Effects of calcium channel blockade on renal vascular resistance responses to changes in perfusion pressure and angiotensin-converting enzyme inhibition in dogs.

Abstract

We conducted these experiments to evaluate the selectivity of calcium channel blockade on the renal autoregulatory mechanism and on angiotensin II-mediated renal vasoconstriction. Experiments were performed in anesthetized dogs in which renal arterial pressure, renal blood flow, and glomerular filtration rate were measured at normal and reduced renal arterial pressure. At control arterial pressures, renal arterial infusions of verapamil increased renal blood flow and glomerular filtration rate significantly. The decreases in renal vascular resistance elicited with verapamil (n = 13) and nifedipine (n = 4) occurred only at renal arterial pressure levels within the normal autoregulatory range. Renal blood flow autoregulatory efficiency was markedly attenuated, and the pressure-flow relationship obtained during calcium channel blockade approached that of a passive system. Systemic infusions of an angiotensin-converting enzyme inhibitor (captopril) during continued verapamil infusion caused further vasodilation at all renal arterial pressure values, as evidenced by an increase in slope of 27% of the pressure-blood flow relationship. This response was reversed by angiotensin II infusions.

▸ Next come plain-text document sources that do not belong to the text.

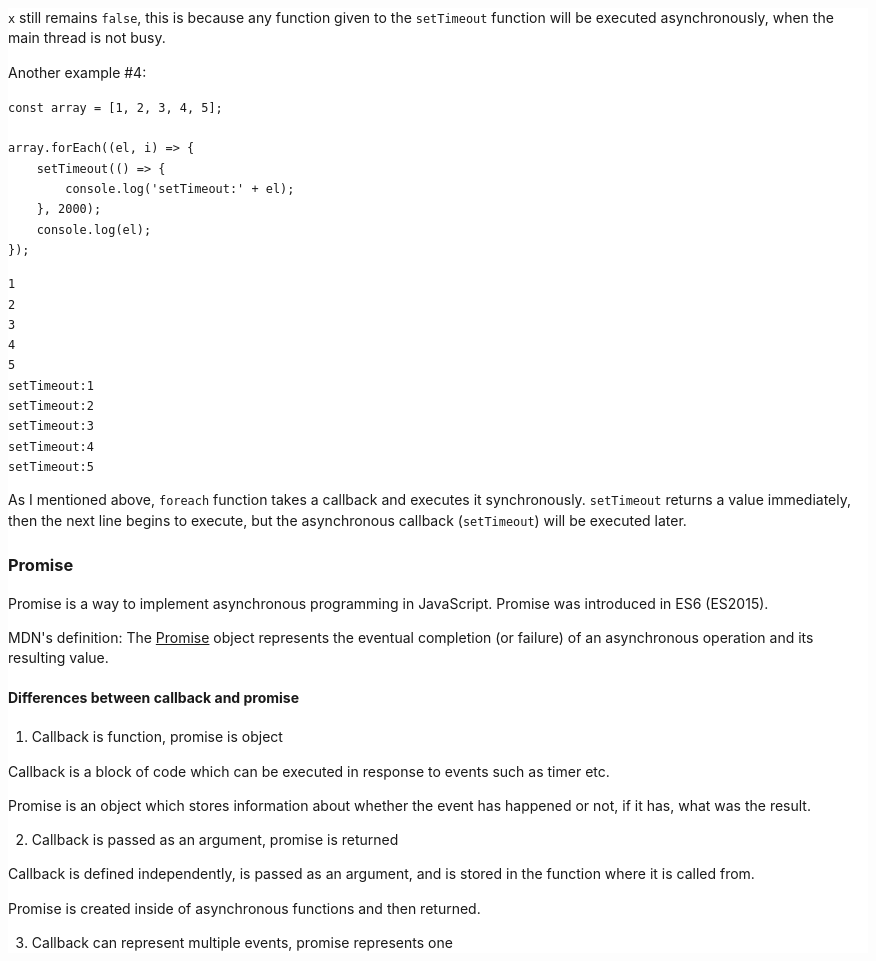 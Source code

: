 `x` still remains `false`, this is because any function given to the `setTimeout` function will be executed asynchronously, when the main thread is not busy.

Another example #4:
```JS
const array = [1, 2, 3, 4, 5];

array.forEach((el, i) => {
    setTimeout(() => {
        console.log('setTimeout:' + el);
    }, 2000);
    console.log(el);
});
```
```cmd
1
2
3
4
5
setTimeout:1
setTimeout:2
setTimeout:3
setTimeout:4
setTimeout:5
```
As I mentioned above, `foreach` function takes a callback and executes it synchronously. `setTimeout` returns a value immediately, then the next line begins to execute, but the asynchronous callback (`setTimeout`) will be executed later.

### Promise

Promise is a way to implement asynchronous programming in JavaScript. Promise was introduced in ES6 (ES2015).

MDN's definition: The [Promise](https://developer.mozilla.org/en-US/docs/Web/JavaScript/Reference/Global_Objects/Promise) object represents the eventual completion (or failure) of an asynchronous operation and its resulting value.

#### Differences between callback and promise
1. Callback is function, promise is object

Callback is a block of code which can be executed in response to events such as timer etc.

Promise is an object which stores information about whether the event has happened or not, if it has, what was the result.

2. Callback is passed as an argument, promise is returned

Callback is defined independently, is passed as an argument, and is stored in the function where it is called from.

Promise is created inside of asynchronous functions and then returned.

3. Callback can represent multiple events, promise represents one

This shift indicates a reduction in minimal vascular resistance elicited by captopril, not obtainable with verapamil alone, and sensitive to angiotensin II. The effects of verapamil and nifedipine on renal blood flow autoregulation suggest a specific effect at preglomerular sites of potential operated membrane calcium channels in the autoregulatory phenomenon. The additional vasodilation elicited with captopril and reversed by angiotensin II indicates the presence of an angiotensin-sensitive postglomerular resistance component which is not influenced by calcium entry blockers.